#### Source material

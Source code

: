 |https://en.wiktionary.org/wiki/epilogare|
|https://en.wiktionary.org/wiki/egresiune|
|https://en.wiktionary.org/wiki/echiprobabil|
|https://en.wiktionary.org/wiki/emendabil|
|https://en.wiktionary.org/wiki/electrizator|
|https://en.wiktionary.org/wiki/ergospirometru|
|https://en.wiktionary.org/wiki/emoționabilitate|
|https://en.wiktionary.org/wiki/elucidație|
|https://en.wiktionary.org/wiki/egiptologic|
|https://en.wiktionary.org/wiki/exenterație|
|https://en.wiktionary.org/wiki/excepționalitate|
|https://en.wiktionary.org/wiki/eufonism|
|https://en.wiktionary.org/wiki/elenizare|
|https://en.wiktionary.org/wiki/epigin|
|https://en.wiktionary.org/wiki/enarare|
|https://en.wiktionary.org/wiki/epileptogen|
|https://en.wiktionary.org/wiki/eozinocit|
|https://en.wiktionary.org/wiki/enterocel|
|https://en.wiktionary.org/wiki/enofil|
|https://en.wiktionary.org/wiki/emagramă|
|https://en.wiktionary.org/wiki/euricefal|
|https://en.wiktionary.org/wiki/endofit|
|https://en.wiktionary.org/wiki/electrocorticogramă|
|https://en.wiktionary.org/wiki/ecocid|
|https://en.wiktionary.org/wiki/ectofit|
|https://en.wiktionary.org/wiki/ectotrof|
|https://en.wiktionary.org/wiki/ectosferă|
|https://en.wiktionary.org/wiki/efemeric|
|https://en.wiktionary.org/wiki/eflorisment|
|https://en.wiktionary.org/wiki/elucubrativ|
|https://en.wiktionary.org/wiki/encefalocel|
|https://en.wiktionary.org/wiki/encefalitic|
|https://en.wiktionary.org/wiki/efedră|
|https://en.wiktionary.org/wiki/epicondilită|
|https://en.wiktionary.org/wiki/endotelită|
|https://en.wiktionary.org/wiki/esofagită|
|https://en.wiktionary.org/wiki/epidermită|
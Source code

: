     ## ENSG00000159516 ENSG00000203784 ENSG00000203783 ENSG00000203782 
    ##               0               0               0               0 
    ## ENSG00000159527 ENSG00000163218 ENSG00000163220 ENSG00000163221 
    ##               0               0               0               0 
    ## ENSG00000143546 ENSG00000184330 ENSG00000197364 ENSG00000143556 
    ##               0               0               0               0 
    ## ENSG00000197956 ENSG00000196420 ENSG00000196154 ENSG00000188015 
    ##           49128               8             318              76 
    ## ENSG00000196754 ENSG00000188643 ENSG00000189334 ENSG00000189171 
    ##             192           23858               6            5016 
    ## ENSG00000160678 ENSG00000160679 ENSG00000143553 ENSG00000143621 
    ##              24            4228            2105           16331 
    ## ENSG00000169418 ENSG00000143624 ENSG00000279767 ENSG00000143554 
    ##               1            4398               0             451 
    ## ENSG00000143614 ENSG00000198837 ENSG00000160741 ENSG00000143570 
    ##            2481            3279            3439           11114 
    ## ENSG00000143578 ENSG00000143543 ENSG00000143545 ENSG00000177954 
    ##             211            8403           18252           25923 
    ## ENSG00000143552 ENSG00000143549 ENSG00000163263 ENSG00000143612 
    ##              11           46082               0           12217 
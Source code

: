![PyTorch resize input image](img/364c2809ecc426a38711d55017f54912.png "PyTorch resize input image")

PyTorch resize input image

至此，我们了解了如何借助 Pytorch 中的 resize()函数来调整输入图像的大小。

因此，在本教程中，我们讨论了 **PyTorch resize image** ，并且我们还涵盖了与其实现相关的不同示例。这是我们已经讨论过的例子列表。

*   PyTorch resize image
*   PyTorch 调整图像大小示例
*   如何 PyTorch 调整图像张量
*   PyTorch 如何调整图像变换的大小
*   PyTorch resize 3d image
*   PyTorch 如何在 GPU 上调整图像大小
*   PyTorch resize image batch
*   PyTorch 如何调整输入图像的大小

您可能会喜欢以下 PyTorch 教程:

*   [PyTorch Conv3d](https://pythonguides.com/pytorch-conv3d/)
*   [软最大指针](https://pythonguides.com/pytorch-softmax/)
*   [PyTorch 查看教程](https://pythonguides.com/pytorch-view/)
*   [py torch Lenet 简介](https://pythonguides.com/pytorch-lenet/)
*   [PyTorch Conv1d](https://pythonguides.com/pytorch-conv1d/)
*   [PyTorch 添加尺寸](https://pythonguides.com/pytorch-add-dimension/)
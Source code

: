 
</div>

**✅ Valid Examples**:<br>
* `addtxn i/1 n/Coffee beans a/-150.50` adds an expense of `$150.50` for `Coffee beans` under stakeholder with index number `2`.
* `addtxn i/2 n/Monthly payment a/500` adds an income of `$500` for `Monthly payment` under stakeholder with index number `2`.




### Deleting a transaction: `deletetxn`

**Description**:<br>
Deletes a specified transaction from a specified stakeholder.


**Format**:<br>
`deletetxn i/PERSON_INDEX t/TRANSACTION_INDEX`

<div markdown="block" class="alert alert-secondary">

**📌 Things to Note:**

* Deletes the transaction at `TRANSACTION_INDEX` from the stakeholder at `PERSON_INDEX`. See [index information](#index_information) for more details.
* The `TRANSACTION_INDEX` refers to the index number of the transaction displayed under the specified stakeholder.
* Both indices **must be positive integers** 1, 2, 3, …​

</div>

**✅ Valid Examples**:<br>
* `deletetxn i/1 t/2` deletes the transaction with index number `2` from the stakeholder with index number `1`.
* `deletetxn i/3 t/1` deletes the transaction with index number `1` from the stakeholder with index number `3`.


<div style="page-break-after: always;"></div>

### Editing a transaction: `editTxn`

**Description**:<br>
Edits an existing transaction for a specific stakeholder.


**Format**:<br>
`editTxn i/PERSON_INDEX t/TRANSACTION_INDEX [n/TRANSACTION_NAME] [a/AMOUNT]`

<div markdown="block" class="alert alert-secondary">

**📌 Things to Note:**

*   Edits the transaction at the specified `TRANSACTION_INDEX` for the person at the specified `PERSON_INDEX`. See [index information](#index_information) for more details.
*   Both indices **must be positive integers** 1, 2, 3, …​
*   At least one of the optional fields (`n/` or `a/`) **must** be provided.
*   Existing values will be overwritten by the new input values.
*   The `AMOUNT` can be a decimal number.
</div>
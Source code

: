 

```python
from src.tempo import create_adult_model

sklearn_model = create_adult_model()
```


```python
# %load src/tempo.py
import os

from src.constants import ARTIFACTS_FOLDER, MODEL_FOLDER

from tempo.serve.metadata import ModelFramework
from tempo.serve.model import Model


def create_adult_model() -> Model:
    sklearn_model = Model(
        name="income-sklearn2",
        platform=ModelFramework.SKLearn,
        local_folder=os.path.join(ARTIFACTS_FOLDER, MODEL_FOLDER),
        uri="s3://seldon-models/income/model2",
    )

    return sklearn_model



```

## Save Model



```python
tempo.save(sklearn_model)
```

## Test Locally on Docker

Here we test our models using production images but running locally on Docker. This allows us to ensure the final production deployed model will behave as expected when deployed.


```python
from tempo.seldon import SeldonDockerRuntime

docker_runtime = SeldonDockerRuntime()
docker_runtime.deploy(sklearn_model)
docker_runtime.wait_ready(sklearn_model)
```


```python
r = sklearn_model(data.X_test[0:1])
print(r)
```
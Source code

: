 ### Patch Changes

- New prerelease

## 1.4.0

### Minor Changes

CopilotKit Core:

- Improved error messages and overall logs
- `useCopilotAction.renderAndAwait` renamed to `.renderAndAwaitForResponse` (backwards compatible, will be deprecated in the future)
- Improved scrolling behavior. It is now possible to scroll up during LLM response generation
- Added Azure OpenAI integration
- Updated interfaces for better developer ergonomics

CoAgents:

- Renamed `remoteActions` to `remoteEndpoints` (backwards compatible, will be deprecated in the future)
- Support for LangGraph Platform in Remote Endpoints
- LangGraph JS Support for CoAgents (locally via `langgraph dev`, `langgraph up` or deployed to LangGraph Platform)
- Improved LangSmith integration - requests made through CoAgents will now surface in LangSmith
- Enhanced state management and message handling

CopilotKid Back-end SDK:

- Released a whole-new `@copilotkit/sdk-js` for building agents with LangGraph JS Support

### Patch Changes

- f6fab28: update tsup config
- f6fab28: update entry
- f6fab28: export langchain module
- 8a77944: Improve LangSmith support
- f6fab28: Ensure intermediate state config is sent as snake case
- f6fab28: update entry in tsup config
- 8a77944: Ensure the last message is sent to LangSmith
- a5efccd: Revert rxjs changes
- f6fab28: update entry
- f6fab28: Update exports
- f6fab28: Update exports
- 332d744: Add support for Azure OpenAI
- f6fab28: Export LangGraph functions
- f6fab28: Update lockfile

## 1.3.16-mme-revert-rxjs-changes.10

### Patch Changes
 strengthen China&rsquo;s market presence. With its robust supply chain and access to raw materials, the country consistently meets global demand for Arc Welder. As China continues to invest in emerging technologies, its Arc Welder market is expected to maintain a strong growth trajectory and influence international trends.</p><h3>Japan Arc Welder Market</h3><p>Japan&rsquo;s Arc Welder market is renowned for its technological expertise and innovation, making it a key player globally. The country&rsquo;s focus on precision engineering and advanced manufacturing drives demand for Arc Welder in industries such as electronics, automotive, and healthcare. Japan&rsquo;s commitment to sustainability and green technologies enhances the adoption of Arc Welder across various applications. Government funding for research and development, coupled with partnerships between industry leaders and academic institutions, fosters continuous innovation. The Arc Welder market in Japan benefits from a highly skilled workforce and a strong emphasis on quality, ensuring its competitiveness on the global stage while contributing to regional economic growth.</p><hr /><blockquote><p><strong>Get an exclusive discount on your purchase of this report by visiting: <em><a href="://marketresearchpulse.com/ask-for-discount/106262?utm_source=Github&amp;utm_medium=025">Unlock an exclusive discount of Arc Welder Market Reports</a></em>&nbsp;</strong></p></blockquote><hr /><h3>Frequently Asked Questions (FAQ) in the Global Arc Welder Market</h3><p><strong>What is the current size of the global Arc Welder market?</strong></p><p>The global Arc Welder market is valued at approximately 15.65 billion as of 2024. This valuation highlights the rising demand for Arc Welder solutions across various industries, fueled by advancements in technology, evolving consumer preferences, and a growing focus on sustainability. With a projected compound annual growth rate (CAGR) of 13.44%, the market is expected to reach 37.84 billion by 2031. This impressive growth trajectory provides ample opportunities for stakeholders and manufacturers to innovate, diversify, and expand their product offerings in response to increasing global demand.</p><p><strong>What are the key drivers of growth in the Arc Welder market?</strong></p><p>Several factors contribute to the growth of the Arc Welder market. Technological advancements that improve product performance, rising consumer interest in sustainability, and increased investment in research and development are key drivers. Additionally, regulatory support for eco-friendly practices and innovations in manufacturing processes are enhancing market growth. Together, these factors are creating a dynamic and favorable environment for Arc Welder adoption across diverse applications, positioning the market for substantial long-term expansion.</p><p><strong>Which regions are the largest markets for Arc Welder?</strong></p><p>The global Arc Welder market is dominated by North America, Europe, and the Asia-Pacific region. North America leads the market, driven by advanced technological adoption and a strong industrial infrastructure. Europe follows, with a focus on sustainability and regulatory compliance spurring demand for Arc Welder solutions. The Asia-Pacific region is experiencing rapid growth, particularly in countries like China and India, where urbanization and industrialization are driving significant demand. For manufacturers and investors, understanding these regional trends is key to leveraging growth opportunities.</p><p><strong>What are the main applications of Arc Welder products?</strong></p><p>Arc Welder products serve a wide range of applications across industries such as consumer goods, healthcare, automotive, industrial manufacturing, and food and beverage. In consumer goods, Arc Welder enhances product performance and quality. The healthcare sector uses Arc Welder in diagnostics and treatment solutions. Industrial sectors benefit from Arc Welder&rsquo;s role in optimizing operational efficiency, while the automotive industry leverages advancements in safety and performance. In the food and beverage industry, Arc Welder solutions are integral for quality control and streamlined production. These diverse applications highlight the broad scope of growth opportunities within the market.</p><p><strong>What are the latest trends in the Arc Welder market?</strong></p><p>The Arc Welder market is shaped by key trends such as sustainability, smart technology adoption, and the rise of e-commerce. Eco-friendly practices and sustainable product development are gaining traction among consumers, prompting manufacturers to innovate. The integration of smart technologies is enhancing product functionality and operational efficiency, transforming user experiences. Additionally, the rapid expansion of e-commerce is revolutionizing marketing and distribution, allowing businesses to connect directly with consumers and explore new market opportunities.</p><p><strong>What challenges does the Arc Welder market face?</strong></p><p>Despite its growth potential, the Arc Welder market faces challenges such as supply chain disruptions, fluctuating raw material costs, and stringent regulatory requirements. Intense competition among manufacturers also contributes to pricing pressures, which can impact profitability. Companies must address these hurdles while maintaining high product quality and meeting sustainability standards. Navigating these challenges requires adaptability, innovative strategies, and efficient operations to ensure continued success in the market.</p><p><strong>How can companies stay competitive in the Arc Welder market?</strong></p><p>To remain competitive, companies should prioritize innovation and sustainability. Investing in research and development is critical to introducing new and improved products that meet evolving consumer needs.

#### Task to complete
Go through the data and show each line that holds "LangGraph".

#### Response
- Support for LangGraph Platform in Remote Endpoints
- LangGraph JS Support for CoAgents (locally via `langgraph dev`, `langgraph up` or deployed to LangGraph Platform)
- Released a whole-new `@copilotkit/sdk-js` for building agents with LangGraph JS Support
- f6fab28: Export LangGraph functions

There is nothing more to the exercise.